* [Work request] Only a number is wanted here: the count of lines in the data below where the string "nabla" occurs.
[[ Data, beginning ]]
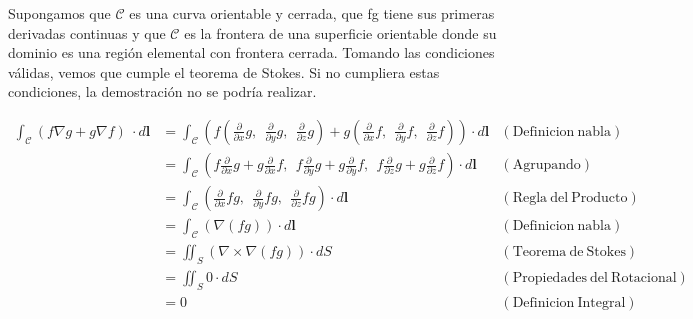 \documentclass{article}
\begin{document}
\begin{enumerate}
{            \color{azul}
            
            Supongamos que $\mathcal{C}$ es una curva orientable y cerrada, que fg tiene sus primeras derivadas continuas y que $\mathcal{C}$ es la frontera de una superficie orientable donde su dominio es una región elemental con frontera cerrada. Tomando las condiciones válidas, vemos que cumple el teorema de Stokes. Si no cumpliera estas condiciones, la demostración no se podría realizar.
                    
            \begin{align*}
                \int_{\mathcal{C}} {{\left(f \nabla g + g \nabla f\right)}\ \cdot d\mathbf{l}}
				&= \int_{\mathcal{C}} \left(f \left(\frac{\partial}{\partial x} g,\ \ \frac{\partial}{\partial y}g,\ \ \frac{\partial}{\partial z}g\right) + g \left(\frac{\partial}{\partial x} f,\ \ \frac{\partial}{\partial y}f,\ \ \frac{\partial}{\partial z}f\right)\right) \cdot d\mathbf{l} &\mathrm{(Definicion \ nabla)}\\  
				&=\int_{\mathcal{C}}\left(f\frac{\partial}{\partial x} g + g\frac{\partial}{\partial x} f ,\ \ f \frac{\partial}{\partial y} g + g\frac{\partial}{\partial y} f ,\ \ f \frac{\partial}{\partial z} g + g \frac{\partial}{\partial z} f \right) \cdot d\mathbf{l} & \mathrm{(Agrupando)}\\              
                &= \int_{\mathcal{C}}\left(\frac{\partial}{\partial x} fg,\ \ \frac{\partial}{\partial y}fg,\ \ \frac{\partial}{\partial z}fg\right) \cdot d\mathbf{l} &\mathrm{(Regla \ del \  Producto)}\\
&=\int_{\mathcal{C}}(\nabla(fg)) \cdot d\mathbf{l} &\mathrm{(Definicion \ nabla)}\\
&=\iint_{S} (\nabla \times \nabla(fg)) \cdot dS &\mathrm{(Teorema \ de \ Stokes)}\\
&=\iint_{S} 0 \cdot dS &\mathrm{(Propiedades \ del \ Rotacional)}\\
&= 0 &\mathrm{(Definicion \ Integral)}
            \end{align*}
            
            

        }
    \end{enumerate}
\end{document}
[[ Data, end ]]
* [Exercise solution] 4